12/23/2010—Of course the signing into law of the repeal of DADT was a great accomplishment. But any joy over the change is diminished by two realities. First, why in the world was this change so difficult to bring about? For all the talk of bipartisanship, and there was Republican support, the repeal required an overwhelming Democratic majority in order to block a Senate filibuster. The repeal simply would not have happened in the next session, with its larger Republican representation. So, unlike race and religion, equality in this arena is still a political issue. It is still permissible in America to deny someone the right to serve, in fact die, for his or her country because of the gender of that person’s sexual partners. That seems unbelievable.
But that is not the worst part. The source of this bigotry is largely, almost exclusively, religious. And people wonder why organized religion is dying.
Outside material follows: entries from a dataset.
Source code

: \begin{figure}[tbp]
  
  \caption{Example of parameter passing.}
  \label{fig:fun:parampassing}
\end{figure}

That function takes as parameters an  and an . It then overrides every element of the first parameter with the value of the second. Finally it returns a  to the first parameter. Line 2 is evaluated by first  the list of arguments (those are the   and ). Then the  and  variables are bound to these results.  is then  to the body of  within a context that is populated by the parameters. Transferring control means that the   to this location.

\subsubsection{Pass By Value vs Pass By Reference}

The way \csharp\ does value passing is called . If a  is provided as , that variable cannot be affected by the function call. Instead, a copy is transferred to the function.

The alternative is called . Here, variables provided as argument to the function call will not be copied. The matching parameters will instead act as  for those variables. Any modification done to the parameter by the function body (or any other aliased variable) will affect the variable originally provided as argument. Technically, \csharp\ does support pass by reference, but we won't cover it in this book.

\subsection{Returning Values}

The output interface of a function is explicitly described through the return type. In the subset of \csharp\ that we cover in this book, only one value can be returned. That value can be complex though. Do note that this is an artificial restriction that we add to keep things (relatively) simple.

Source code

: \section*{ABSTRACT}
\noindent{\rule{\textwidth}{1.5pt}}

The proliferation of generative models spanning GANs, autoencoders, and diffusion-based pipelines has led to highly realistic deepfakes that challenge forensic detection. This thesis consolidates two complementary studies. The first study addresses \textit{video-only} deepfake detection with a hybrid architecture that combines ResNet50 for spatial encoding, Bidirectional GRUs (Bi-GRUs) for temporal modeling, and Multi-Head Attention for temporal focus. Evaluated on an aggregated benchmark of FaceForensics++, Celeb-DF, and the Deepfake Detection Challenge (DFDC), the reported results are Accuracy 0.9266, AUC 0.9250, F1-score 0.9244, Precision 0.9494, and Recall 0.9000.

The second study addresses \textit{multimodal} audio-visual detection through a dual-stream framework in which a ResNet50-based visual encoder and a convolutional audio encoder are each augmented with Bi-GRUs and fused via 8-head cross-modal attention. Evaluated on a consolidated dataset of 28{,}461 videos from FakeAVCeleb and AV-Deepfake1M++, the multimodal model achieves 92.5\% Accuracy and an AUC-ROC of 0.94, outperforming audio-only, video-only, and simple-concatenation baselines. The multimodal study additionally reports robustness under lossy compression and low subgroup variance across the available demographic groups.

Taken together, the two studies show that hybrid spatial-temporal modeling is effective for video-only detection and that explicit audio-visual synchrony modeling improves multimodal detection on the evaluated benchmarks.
I don’t think young people care that much what attitude our religions take in terms of their own members. So, if many Christians consider homosexuality a sin, that is certainly their business.
However, the church is clearly imposing its own sexual ethics when it comes to the military. This is not even as justified as religious opposition to gay marriage. At least when it comes to marriage, our religions have always had a civil role to play.
There is no such justification when it comes to military service. It was not necessary for religious conservatives to claim that the Bible opposes gays in the military. There never was any theological justification for such a position—the military is engaged in killing after all, so its fundamental sinfulness in terms of the Gospel dwarfs any concern about sex. But there also was not any institutional justification. These religious groups could just have stayed out of it.
The fact that Christian conservative found it necessary to go to extreme lengths to oppose the repeal of DADT marks the Church in the eyes of many as a bigoted institution. It is just one more nail in the coffin of proclamation of the Gospel.